Activeloop, a California-based startup, has announced that it has secured $11 million in series A funding to enhance the enterprise utilization of multimodal data for AI. The funding comes from investors such as Streamlined Ventures, Y Combinator, Samsung Next, and others. Activeloop, founded by Davit Buniatyan, aims to streamline AI projects by offering a dedicated database called Deep Lake.
One of the biggest challenges enterprises face today is leveraging unstructured multimodal data for training AI models. Activeloop’s Deep Lake technology addresses this challenge by allowing teams to create AI applications at a lower cost compared to market offerings while increasing engineering teams’ productivity by up to five-fold.
The importance of this work is evident as more and more enterprises seek ways to tap into their complex datasets for AI applications in various use cases. According to McKinsey research, generative AI has the potential to generate trillions of dollars in global corporate profits annually across different areas such as customer support interactions, creative content generation, and software code drafting.
Activeloop’s Deep Lake helps enterprises deal with petabyte-scale unstructured data that covers various modalities such as text, audio, and video. Traditionally, this task requires teams to identify relevant datasets from disorganized silos and integrate them with different storage and retrieval technologies. This process involves a lot of coding and increases the project’s cost. Activeloop standardizes this approach with Deep Lake by storing complex data in the form of machine learning-native mathematical representations (tensors). It also facilitates the streaming of these tensors to visualization engines or deep learning frameworks.
Deep Lake offers all the benefits of a data lake but stands out by converting data into the tensor format that deep learning algorithms expect as inputs. The tensors are stored in cloud-based object storage or local storage and seamlessly streamed to graphics processing units (GPUs) for training. This approach ensures that GPUs are fully utilized and eliminates the need for copying data in batches.
Activeloop has gained traction in the enterprise segment, with its open-source project being downloaded over one million times. Fortune 500 companies in highly regulated industries such as biopharma, life sciences, medtech, automotive, and legal are leveraging Activeloop’s enterprise-centric offering. One customer, Bayer Radiology, used Deep Lake to unify different data modalities and streamline data pre-processing time, enabling data scientists to query scans in natural language.
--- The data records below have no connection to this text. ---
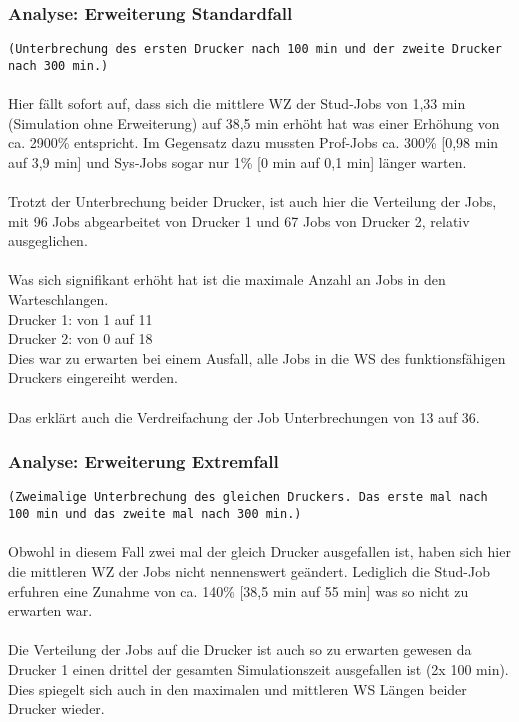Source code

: \documentclass[12pt,a4paper]{article}
\begin{document}
		
		\subsubsection{Analyse: Erweiterung Standardfall}
		\texttt{(Unterbrechung des ersten Drucker nach 100 min und der zweite Drucker nach 300 min.)}
	    \\ \\
		Hier fällt sofort auf, dass sich die mittlere WZ der Stud-Jobs von 1,33 min (Simulation ohne Erweiterung)  auf 38,5 min erhöht hat was einer Erhöhung von ca. 2900\% entspricht. Im Gegensatz dazu
		 mussten Prof-Jobs ca. 300\% 
		[0,98 min auf 3,9 min] und Sys-Jobs sogar nur 1\% [0 min auf 0,1 min] länger warten.\\
		\\
		Trotzt der Unterbrechung beider Drucker, ist auch hier die Verteilung der Jobs, mit 96 Jobs abgearbeitet von Drucker 1 und 67 Jobs von Drucker 2, relativ ausgeglichen.\\
		\\
		Was sich signifikant erhöht hat ist die maximale Anzahl an Jobs in den Warteschlangen. \\
		Drucker 1: von 1 auf 11\\
		Drucker 2: von 0 auf 18\\
		Dies war zu erwarten bei einem Ausfall, alle Jobs in die WS des funktionsfähigen Druckers eingereiht werden.\\
		\\
		Das erklärt auch die Verdreifachung der Job Unterbrechungen von 13 auf 36.
		
		\subsubsection{Analyse: Erweiterung Extremfall}
		\texttt{(Zweimalige Unterbrechung des gleichen Druckers. Das erste mal nach 100 min und das zweite mal nach 300 min.)}
		\\ \\
		Obwohl in diesem Fall zwei mal der gleich Drucker ausgefallen ist, haben sich hier die mittleren WZ der Jobs nicht nennenswert geändert. Lediglich die Stud-Job erfuhren eine Zunahme von ca. 140\%
		 [38,5 min auf 55 min] was so nicht zu erwarten war.\\
		\\
		Die Verteilung der Jobs auf die Drucker ist auch so zu erwarten gewesen da Drucker 1 einen drittel der gesamten Simulationszeit ausgefallen ist (2x 100 min). Dies spiegelt sich auch in den maximalen und
		 mittleren WS Längen beider Drucker wieder.
\end{document}

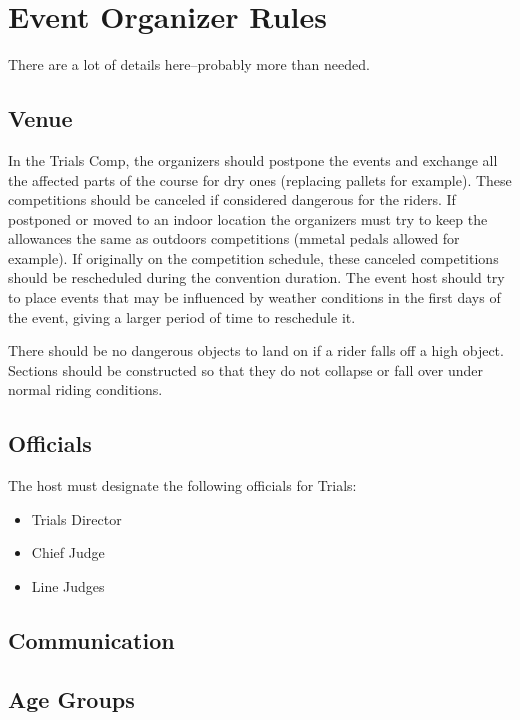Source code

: \chapter{Event Organizer Rules}

\begin{comment2016}
There are a lot of details here--probably more than needed.
\end{comment2016}

\section{Venue}

In the Trials Comp, the organizers should postpone the events and exchange all the affected parts of the course for dry ones (replacing pallets for example).
These competitions should be canceled if considered dangerous for the riders.
If postponed or moved to an indoor location the organizers must try to keep the allowances the same as outdoors competitions (mmetal pedals allowed for example).
If originally on the competition schedule, these canceled competitions should be rescheduled during the convention duration.
The event host should try to place events that may be influenced by weather conditions in the first days of the event, giving a larger period of time to reschedule it.

There should be no dangerous objects to land on if a rider falls off a high object.
Sections should be constructed so that they do not collapse or fall over under normal riding conditions.

\section{Officials}

The host must designate the following officials for Trials:
\begin{itemize}
\item Trials Director
\item Chief Judge
\item Line Judges
\end{itemize}

\section{Communication}

\section{Age Groups}


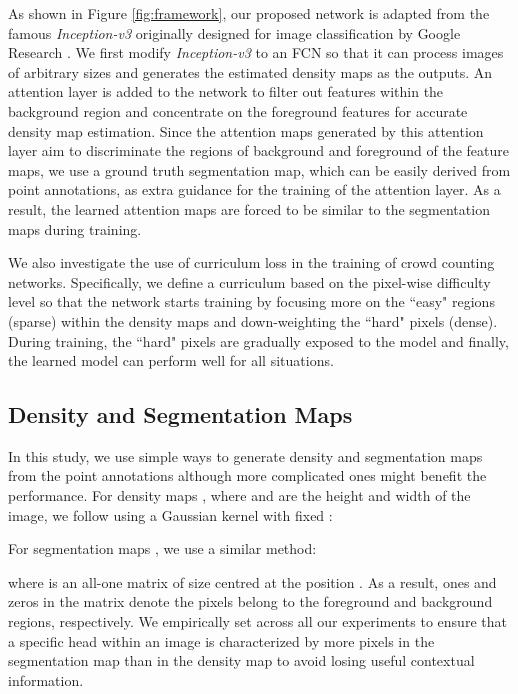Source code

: \documentclass[journal,comsoc]{IEEEtran}
\begin{document}
As shown in Figure \ref{fig:framework}, our proposed network is adapted from the famous \textit{Inception-v3} originally designed for image classification by Google Research \cite{szegedy2016rethinking}. We first modify \textit{Inception-v3} to an FCN so that it can process images of arbitrary sizes and generates the estimated density maps  as the outputs. An attention layer is added to the network to filter out features within the background region and concentrate on the foreground features for accurate density map estimation. Since the attention maps generated by this attention layer aim to discriminate the regions of background and foreground of the feature maps, we use a ground truth segmentation map,  which can be easily derived from point annotations, as extra guidance for the training of the attention layer. As a result, the learned attention maps are forced to be similar to the segmentation maps during training. 

We also investigate the use of curriculum loss in the training of crowd counting networks. Specifically, we define a curriculum based on the pixel-wise difficulty level so that the network starts training by focusing more on the ``easy" regions (sparse) within the density maps and down-weighting the ``hard" pixels (dense). During training, the ``hard" pixels are gradually exposed to the model and finally, the learned model can perform well for all situations.

\subsection{Density and Segmentation Maps} \label{sec:segMap}
In this study, we use simple ways to generate density and segmentation maps from the point annotations although more complicated ones \cite{shi2019counting} might benefit the performance. For density maps , where  and  are the height and width of the image, we follow \cite{zhang2016single} using a Gaussian kernel  with fixed :


For segmentation maps , we use a similar method:

where  is an all-one matrix of size  centred at the position . As a result, ones and zeros in the matrix  denote the pixels belong to the foreground and background regions, respectively. We empirically set  across all our experiments to ensure that a specific head within an image is characterized by more pixels in the segmentation map than in the density map to avoid losing useful contextual information.
\end{document}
With the recent funding, Activeloop plans to further develop its enterprise offering and attract more customers to its AI database. The company also intends to use the funds to scale up its engineering team. The upcoming release of Deep Lake v4 will include faster concurrent IO, the fastest streaming data loader for training models, complete reproducible data lineage, and external data source integrations.
Ultimately, Activeloop aims to save enterprises from spending millions on in-house solutions for data organization and retrieval while increasing engineers’ productivity by reducing manual work and coding. With the increasing demand for AI applications in enterprises, Activeloop’s innovative approach to handling multimodal data could have a significant impact on the industry.